** Material for the task follows **
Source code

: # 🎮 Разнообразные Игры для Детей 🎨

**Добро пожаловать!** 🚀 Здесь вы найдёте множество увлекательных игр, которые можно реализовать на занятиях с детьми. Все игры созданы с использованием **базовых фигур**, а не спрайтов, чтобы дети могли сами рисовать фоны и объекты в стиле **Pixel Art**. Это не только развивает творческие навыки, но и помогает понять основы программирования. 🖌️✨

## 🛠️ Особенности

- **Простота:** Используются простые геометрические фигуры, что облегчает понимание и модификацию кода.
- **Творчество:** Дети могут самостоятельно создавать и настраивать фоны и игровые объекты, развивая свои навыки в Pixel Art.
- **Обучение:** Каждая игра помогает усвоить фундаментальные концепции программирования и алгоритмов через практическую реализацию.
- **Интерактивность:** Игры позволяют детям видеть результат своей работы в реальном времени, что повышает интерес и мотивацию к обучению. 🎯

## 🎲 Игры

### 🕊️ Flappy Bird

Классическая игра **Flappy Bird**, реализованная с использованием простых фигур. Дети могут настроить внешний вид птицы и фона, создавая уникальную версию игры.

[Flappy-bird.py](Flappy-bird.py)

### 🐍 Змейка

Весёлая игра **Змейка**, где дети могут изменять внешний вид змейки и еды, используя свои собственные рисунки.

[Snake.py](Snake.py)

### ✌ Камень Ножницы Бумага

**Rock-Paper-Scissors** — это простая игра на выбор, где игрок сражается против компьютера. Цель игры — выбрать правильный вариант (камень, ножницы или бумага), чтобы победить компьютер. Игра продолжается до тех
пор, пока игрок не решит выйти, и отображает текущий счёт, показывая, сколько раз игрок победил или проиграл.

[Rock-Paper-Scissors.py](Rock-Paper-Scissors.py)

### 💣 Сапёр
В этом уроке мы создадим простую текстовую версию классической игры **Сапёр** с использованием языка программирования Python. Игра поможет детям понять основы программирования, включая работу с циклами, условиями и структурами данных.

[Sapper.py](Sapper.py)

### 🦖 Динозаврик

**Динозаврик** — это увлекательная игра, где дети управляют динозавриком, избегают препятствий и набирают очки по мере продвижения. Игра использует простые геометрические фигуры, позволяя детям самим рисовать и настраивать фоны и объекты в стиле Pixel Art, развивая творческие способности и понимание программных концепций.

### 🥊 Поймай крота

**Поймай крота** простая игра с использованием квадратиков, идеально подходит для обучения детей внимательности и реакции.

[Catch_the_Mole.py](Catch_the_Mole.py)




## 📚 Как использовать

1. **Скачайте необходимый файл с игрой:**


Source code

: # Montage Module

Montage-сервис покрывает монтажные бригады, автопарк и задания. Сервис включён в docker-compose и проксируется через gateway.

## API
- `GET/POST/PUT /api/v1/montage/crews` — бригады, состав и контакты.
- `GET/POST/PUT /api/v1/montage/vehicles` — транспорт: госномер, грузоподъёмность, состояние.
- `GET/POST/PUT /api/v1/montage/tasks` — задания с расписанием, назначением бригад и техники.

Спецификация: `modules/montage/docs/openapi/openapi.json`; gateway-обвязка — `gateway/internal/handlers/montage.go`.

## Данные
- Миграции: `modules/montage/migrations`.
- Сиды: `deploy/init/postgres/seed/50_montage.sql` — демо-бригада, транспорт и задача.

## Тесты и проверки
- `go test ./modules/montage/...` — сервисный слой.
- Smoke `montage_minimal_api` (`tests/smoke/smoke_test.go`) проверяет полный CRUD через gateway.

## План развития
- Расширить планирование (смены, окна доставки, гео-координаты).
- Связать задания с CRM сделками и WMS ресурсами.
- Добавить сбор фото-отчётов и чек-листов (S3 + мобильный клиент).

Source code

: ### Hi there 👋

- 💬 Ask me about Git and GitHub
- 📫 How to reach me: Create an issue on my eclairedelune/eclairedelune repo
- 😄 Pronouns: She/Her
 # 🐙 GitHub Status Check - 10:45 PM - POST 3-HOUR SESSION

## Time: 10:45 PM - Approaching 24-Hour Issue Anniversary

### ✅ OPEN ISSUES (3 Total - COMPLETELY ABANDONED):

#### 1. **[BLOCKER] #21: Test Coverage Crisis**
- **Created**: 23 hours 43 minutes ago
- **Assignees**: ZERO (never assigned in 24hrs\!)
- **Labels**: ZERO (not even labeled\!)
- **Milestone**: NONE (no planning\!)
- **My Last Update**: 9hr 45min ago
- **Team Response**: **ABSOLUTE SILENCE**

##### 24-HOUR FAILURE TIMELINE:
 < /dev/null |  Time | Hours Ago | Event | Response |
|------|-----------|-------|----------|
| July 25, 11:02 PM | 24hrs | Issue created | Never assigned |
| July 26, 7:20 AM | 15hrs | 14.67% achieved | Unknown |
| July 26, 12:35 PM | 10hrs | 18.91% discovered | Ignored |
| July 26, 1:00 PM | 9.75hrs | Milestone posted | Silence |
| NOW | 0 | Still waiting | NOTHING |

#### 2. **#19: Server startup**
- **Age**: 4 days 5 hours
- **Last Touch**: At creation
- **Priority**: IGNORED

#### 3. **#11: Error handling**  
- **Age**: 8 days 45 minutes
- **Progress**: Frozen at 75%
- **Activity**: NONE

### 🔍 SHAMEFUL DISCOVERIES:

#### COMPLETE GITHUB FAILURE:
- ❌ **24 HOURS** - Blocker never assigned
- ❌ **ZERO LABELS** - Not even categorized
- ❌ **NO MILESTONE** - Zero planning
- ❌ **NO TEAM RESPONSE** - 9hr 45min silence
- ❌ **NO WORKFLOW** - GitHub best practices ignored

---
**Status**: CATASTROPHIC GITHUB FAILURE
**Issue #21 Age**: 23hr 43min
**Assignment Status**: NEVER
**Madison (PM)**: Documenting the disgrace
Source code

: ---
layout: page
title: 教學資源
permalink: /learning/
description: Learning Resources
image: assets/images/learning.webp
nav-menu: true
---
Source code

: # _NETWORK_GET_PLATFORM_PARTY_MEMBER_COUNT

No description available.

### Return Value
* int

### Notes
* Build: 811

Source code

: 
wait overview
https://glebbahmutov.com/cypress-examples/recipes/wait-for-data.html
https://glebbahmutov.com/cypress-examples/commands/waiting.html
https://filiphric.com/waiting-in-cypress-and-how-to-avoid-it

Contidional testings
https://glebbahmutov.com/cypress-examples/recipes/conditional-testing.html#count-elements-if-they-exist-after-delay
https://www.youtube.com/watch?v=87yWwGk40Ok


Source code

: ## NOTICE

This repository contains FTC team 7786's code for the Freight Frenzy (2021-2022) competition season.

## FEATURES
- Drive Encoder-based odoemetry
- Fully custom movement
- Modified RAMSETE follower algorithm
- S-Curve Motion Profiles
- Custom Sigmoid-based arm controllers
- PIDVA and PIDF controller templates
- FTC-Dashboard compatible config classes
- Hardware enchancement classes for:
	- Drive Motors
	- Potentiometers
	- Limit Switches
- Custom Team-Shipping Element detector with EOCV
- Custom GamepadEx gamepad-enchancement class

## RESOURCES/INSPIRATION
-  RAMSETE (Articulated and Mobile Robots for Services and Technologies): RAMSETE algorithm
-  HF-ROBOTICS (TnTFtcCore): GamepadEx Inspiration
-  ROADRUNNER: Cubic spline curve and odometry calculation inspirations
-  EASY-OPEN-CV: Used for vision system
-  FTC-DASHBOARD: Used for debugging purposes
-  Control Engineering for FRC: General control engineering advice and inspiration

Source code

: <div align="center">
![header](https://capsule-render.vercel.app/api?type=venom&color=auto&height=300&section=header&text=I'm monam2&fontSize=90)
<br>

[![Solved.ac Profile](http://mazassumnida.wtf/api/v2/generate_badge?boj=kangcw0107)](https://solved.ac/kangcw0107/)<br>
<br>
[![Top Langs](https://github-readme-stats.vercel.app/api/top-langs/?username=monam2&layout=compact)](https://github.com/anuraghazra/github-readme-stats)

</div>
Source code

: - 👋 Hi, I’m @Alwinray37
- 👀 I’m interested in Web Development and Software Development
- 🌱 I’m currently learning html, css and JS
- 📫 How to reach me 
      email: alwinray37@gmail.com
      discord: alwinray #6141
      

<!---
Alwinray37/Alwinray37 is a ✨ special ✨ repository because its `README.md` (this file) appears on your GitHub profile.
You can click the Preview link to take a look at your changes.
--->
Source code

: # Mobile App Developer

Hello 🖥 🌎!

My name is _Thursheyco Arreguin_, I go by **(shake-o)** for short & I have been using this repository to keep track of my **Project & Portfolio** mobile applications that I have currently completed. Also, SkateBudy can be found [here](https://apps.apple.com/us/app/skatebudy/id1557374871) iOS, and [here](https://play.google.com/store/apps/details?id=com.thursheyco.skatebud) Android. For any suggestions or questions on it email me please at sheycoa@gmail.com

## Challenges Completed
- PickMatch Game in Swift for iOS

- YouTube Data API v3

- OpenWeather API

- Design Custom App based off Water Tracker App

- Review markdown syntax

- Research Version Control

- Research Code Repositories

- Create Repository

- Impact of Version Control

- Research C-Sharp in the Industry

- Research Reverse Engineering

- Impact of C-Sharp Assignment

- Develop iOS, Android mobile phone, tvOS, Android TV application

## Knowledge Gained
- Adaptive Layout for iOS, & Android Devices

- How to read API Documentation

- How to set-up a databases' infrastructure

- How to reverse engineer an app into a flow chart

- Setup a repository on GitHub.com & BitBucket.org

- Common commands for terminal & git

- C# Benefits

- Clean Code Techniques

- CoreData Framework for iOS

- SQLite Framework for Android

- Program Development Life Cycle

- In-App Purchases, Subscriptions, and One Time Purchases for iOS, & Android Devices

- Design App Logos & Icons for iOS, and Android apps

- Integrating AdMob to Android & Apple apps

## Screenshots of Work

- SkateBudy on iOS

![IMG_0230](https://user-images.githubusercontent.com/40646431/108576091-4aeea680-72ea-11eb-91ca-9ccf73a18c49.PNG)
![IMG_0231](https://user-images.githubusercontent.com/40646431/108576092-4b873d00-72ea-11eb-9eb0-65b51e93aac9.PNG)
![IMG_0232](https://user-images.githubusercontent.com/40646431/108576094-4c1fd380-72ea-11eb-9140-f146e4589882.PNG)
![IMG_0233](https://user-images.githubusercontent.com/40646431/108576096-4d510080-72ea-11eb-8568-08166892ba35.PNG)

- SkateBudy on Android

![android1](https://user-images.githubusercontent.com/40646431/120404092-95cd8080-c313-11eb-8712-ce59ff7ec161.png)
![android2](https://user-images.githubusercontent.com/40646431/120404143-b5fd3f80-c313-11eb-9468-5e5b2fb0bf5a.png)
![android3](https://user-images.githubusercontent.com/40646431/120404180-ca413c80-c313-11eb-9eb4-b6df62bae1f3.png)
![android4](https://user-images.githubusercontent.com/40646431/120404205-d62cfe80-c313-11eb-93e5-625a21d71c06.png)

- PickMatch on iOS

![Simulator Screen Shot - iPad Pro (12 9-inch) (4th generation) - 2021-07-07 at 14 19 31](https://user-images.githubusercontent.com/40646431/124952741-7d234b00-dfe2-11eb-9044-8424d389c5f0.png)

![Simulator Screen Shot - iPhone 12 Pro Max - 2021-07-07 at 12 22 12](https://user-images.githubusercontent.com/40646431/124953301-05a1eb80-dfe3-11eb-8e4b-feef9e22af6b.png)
** End of Material for the task **
Task objective
All that should appear in the response is the run of lines from the first line of the entries through the line containing "- **Обучение:** Каждая", copied exactly.

Problem solution
Source code

: # 🎮 Разнообразные Игры для Детей 🎨

**Добро пожаловать!** 🚀 Здесь вы найдёте множество увлекательных игр, которые можно реализовать на занятиях с детьми. Все игры созданы с использованием **базовых фигур**, а не спрайтов, чтобы дети могли сами рисовать фоны и объекты в стиле **Pixel Art**. Это не только развивает творческие навыки, но и помогает понять основы программирования. 🖌️✨

## 🛠️ Особенности

- **Простота:** Используются простые геометрические фигуры, что облегчает понимание и модификацию кода.
- **Творчество:** Дети могут самостоятельно создавать и настраивать фоны и игровые объекты, развивая свои навыки в Pixel Art.
- **Обучение:** Каждая игра помогает усвоить фундаментальные концепции программирования и алгоритмов через практическую реализацию.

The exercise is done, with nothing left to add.